Bhairav: This is an interesting question and, at the outset, let me confess that I do not think I can give you a full answer. If you compare hacktivism to street protests, then it should be allowed – even encouraged – as long as it does not impede the rights of others. So, for example, DOS attacks that prevent others from accessing a service are as condemnable as bandhs that prevent normal people from working. However, all democracies must allow protest, and hacktivism is a form of protest. The answer lies in finding a balance that is not coercive. The most common legitimate democratic restrictions on public protests are with regard to the time and place of the protests. Maybe something similar could be formulated for hacktivists?
Digit: In a post-Snowden world rife with cyber-terrorism, can ultimate privacy really be achieved? What is ultimately at stake here and what are some of the acceptable compromises of rights at an individual level in light of this new reality?
Bhairav: As long as humans are social beings, ultimate privacy cannot be achieved. For me, the objections to the Snowden revelations were not about the lack of ultimate privacy, but about these two issues: (i) that mass surveillance is being conducted on a global scale, and (ii) that many surveillance programmes are illegal. There are two ways to respond to this. First, as an individual, I feel that these violations of my privacy by various intelligence agencies are too intrusive to be justified on the ground of counter-terrorism because I have never displayed even the slightest interest in engaging in violence. I think privacy invasions must be supported by some basic facts or reasonable suspicion. Second, as an Indian, I am alarmed that my government, which is usually very quick to take cover under the national security umbrella, has been caught napping and that its communications – far too many government officials use commercial US email service providers such as Yahoo or Gmail – have probably been intercepted.

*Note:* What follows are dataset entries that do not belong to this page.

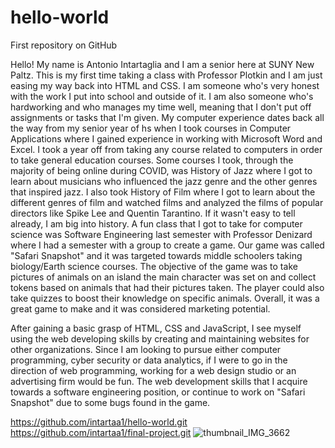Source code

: # hello-world

First repository on GitHub

Hello! My name is Antonio Intartaglia and I am a senior here at SUNY New Paltz.
This is my first time taking a class with Professor Plotkin and I am just easing my
way back into HTML and CSS. I am someone who's very honest with the work I put into
school and outside of it. I am also someone who's hardworking and who manages my time
well, meaning that I don't put off assignments or tasks that I'm given. My computer
experience dates back all the way from my senior year of hs when I took courses in
Computer Applications where I gained experience in working with Microsoft Word and Excel.
I took a year off from taking any course related to computers in order to take general
education courses. Some courses I took, through the majority of being online during COVID,
was History of Jazz where I got to learn about musicians who influenced the jazz genre and
the other genres that inspired jazz. I also took History of Film where I got to learn about
the different genres of film and watched films and analyzed the films of popular directors
like Spike Lee and Quentin Tarantino. If it wasn't easy to tell already, I am big into history.
A fun class that I got to take for computer science was Software Engineering last semester with
Professor Denizard where I had a semester with a group to create a game. Our game was called "Safari
Snapshot" and it was targeted towards middle schoolers taking biology/Earth science courses.
The objective of the game was to take pictures of animals on an island the main character was 
set on and collect tokens based on animals that had their pictures taken. The player could also take
quizzes to boost their knowledge on specific animals. Overall, it was a great game to make and it
was considered marketing potential.

After gaining a basic grasp of HTML, CSS and JavaScript, I see myself using the web developing skills
by creating and maintaining websites for other organizations. Since I am looking to pursue either
computer programming, cyber security or data analytics, if I were to go in the direction of web programming,
working for a web design studio or an advertising firm would be fun. The web development skills that
I acquire towards a software engineering position, or continue to work on "Safari Snapshot" due to some bugs
found in the game.

https://github.com/intartaa1/hello-world.git
https://github.com/intartaa1/final-project.git
![thumbnail_IMG_3662](https://user-images.githubusercontent.com/98785938/188362891-55305f87-302b-4707-8582-b68cc6349979.jpg)
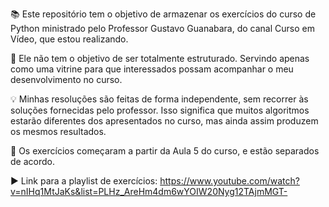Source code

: 📚  Este repositório tem o objetivo de armazenar os exercícios do curso de Python ministrado pelo Professor Gustavo Guanabara, do canal Curso em Vídeo, que estou realizando.

📝  Ele não tem o objetivo de ser totalmente estruturado. Servindo apenas como uma vitrine para que interessados possam acompanhar o meu desenvolvimento no curso.

💡  Minhas resoluções são feitas de forma independente, sem recorrer às soluções fornecidas pelo professor. Isso significa que muitos algoritmos estarão diferentes dos apresentados no curso, mas ainda assim produzem os mesmos resultados.

📅  Os exercícios começaram a partir da Aula 5 do curso, e estão separados de acordo.

▶️  Link para a playlist de exercícios: 
https://www.youtube.com/watch?v=nIHq1MtJaKs&list=PLHz_AreHm4dm6wYOIW20Nyg12TAjmMGT-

Many people ask: if you are not doing anything wrong, then why object to surveillance? This is a logically fallacious argument. Privacy is not about concealing your illegal acts, it is about protecting your dignity and intimate acts from others. Most people do nothing wrong in their bathrooms and bedrooms, would we consent to strangers watching us through cameras in our intimate spaces? Our emails, Internet activities, telephone calls and so on are similarly private and should be protected. But, since we live in a community and we have elected a government to provide us security, we should indeed be prepared to suffer some surveillance. However, this surveillance should be supported by some credible reasons, and it should be audited by an independent third party. Surveillance is power and, as we know from the popular saying, absolute power corrupts absolutely.
Digit: Can people sue online companies for breach of private data? What are the means of going about doing that?
Bhairav: India does not have uniform laws to allow people to take legal action for the breach of private data. In respect of certain kinds of financial information, the RBI has issued directions to banks and financial institutions on how to appropriately process this information. However, for most other kinds of personal data – such as those we routinely submit online – there is very little law to enable legal proceedings for breach. In 2011, some rules were issued to protect some forms of personal data; but they were extremely poorly drafted and ultimately the government had to issue a clarificatory press release (which was itself controversial because the government is not allowed to interpret the law via press releases).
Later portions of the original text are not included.